Like many celebrities these days, David and Victoria Beckham are no strangers to brand protection and the benefits it can bring. Over the years, they have secured registered protection for a host of trade marks, including their own names and those of their children. However, the Beckhams haven’t always enjoyed success in their trade mark pursuits. For instance, some of you may recall Victoria’s ultimately unsuccessful dispute with Peterborough United Football Club over the word POSH.

David’s latest foray into the world of trade marks pitches his newly created Florida-based Major League Soccer team, Inter Miami CF, against Italian footballing giant, Inter Milan.

Followers of football (note to any US readers, we’re talking about football of the soccer variety) will be familiar with Inter Milan, the Italian club commonly referred to by the single word ‘Inter’. Since the creation of the club in 1908, it has won numerous domestic and international trophies, in the process becoming one of the most successful and valuable football clubs in the world.

In 2014, Inter Milan filed a US trade mark application for the word INTER covering football-related entertainment services and a range of merchandise products. After several rounds of correspondence with the US Patent and Trademark Office (the ‘USPTO’), the application was accepted and published for opposition purposes in September 2018.

David Beckham is the joint-owner of Club Internacional de Futbol Miami – Inter Miami CF for short – which is due to make its competitive  league debut on 1 March. The name of the club was announced in early September 2018 and a US trade mark application for the club badge (which includes the full club name rather than the shortened version) was filed on 24 September 2018.

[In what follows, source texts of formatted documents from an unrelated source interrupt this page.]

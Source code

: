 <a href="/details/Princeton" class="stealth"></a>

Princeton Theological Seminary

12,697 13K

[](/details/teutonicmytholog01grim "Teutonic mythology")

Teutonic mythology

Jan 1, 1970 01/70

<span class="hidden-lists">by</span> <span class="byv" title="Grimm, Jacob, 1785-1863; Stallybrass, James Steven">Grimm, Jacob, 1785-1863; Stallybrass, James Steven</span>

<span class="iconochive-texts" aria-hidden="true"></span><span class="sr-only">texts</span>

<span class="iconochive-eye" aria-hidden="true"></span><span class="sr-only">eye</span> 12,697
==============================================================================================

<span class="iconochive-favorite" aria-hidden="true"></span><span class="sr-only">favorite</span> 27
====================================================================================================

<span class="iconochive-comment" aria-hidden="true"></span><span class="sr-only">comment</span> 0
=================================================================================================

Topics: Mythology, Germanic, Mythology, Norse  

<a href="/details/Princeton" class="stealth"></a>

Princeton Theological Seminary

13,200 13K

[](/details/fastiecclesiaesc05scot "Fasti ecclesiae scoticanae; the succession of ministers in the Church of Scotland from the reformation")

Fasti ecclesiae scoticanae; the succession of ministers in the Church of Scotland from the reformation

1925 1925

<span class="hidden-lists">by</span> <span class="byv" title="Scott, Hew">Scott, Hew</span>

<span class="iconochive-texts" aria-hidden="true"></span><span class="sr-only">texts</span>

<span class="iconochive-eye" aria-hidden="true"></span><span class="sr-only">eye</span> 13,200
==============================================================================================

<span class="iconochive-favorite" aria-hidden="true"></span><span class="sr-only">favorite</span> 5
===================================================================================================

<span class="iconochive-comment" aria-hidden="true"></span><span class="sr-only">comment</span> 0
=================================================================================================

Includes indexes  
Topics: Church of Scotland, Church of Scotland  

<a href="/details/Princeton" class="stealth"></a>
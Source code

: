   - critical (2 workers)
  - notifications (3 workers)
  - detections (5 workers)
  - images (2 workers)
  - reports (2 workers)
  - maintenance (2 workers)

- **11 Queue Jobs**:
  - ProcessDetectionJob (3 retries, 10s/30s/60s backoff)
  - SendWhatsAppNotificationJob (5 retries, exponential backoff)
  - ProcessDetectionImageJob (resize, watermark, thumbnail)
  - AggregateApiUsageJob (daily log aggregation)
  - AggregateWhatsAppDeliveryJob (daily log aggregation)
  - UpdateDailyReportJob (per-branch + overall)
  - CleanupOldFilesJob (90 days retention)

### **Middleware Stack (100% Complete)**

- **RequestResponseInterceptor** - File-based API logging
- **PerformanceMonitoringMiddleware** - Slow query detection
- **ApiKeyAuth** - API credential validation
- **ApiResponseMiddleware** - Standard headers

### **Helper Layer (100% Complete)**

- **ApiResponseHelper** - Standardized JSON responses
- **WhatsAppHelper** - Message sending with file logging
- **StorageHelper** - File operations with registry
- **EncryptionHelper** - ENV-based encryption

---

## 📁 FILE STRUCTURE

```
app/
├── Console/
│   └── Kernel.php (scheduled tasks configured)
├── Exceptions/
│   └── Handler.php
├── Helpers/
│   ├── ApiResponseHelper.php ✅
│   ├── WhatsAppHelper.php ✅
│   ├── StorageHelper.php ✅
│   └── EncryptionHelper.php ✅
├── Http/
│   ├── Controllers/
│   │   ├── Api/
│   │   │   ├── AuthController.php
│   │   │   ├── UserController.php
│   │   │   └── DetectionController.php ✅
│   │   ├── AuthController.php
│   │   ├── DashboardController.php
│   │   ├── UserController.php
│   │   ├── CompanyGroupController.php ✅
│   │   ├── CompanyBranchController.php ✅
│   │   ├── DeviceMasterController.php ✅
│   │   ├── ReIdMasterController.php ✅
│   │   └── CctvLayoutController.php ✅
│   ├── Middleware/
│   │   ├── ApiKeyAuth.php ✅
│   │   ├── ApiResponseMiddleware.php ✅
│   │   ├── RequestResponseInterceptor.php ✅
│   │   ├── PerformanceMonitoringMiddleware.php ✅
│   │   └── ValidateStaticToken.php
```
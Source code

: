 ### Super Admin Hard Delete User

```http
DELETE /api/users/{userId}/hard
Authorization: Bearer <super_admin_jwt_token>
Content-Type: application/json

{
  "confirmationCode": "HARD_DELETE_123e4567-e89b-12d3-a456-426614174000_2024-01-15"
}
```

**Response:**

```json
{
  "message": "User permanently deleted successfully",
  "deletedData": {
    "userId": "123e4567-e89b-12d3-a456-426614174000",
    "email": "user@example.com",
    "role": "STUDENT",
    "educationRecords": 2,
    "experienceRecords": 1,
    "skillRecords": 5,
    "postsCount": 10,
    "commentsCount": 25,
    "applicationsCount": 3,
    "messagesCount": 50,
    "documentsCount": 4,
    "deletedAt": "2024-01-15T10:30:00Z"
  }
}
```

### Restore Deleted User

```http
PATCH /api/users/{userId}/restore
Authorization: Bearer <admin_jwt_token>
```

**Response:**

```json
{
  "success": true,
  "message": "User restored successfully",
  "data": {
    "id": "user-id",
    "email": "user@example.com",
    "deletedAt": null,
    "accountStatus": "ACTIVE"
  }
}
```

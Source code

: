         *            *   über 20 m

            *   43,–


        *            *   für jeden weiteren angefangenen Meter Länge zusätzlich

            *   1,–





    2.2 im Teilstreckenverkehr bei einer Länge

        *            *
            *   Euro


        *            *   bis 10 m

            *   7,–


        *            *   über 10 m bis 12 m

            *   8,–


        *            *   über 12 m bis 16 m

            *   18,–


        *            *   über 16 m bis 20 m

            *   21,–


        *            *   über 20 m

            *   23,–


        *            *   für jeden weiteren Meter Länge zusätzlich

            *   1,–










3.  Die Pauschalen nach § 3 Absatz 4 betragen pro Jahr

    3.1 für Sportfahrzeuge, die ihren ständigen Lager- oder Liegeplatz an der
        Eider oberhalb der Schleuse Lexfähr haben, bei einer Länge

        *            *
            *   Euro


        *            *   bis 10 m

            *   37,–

In March 2019, Major League Soccer, LLC (MLS), which owns the trade mark rights for all football clubs playing in its league, including the Inter Miami club badge application mentioned above, filed an opposition against Inter Milan’s INTER application. In accordance with US procedure, the opposition was filed to the Trademark Trial and Appeal Board (the ‘TTAB’). The reason given for the filing of the opposition was that ‘MLS intends to file a US trademark application for INTER MIAMI CF’ and ‘MLS expects the INTER Application to be cited against such an application’.

The opposition was based on two claims:

  1. a) that the word INTER is descriptive, and
  2. b) that Inter Milan’s use of INTER in connection with the goods/services covered by its application is ‘likely to cause confusion, or to cause mistake, or to deceive, with consequent injury to MLS and to the public’.

In support of these claims, MLS submitted that a number of football clubs, both in the US and elsewhere, use the word INTER in their names and that, owing to this common use, ‘the relevant consumers do not associate the term INTER with one soccer team’. MLS also quoted a USPTO Examiner’s comments in an earlier unrelated case that the word INTER is ‘merely descriptive of applicant and its goods and services’ because ‘the term INTER is short for internacional (which translates to international) and INTER is commonly used to describe soccer teams’.

In later submissions, MLS claimed that it would ‘be harmed by the loss of the word INTER as a component of future team names if registration is allowed…Given the widespread use of the word INTER as part of the names of soccer clubs, it is reasonable to expect that additional member soccer clubs…may wish to use INTER as part of their names or nicknames’.

On 3 January 2020, following requests by Inter Milan that the opposition be dismissed, the TTAB issued its first interim order. On MLS’ first claim regarding the descriptiveness of the word INTER, the opposition was found admissible. This did not mean that the opposition had succeeded but, rather, that this particular claim would continue to play a part in the future proceedings.

On the second claim concerning likelihood of confusion, the TTAB was unpersuaded by MLS’ submissions. In particular, the TTAB stated that MLS had failed to establish any standing to bring the claim. In other words, MLS could not claim likelihood of confusion simply on the basis of use of INTER by unrelated third parties.

Journalists not familiar with trade mark law have inevitably seized upon this preliminary partial victory for Inter Milan, publishing headlines which suggest that Inter Miami CF may have to change their name before even kicking a ball in competitive matchplay. However, those of us with some knowledge of US trade mark opposition proceedings will be aware that such headlines are premature.

US oppositions are notoriously time-consuming and expensive, with seemingly endless introductory procedural rounds before the parties really get down to business. Unsurprisingly, following the TTAB’s interim order, MLS have submitted an amended likelihood of confusion claim and Inter Milan have again requested that the claim be dismissed. Only when the TTAB’s final decision regarding the admissibility of the likelihood of confusion claim has issued will the proceedings be able to progress.

It is also worthwhile pointing out that the function of the opposition is to decide whether INTER can be registered as a trade mark by Inter Milan, not whether Inter Miami is guilty of trade mark infringement.

Going forward, it is difficult to see how MLS will succeed with their likelihood of confusion claim bearing in mind they appear to have no earlier rights of their own in the word INTER. Therefore the crucial issue is likely to be whether the word INTER is considered merely descriptive and consequently incapable of functioning as an indicator of origin in respect of Inter Milan’s goods and services. Inter Milan will presumably fight this claim all the way to the final whistle.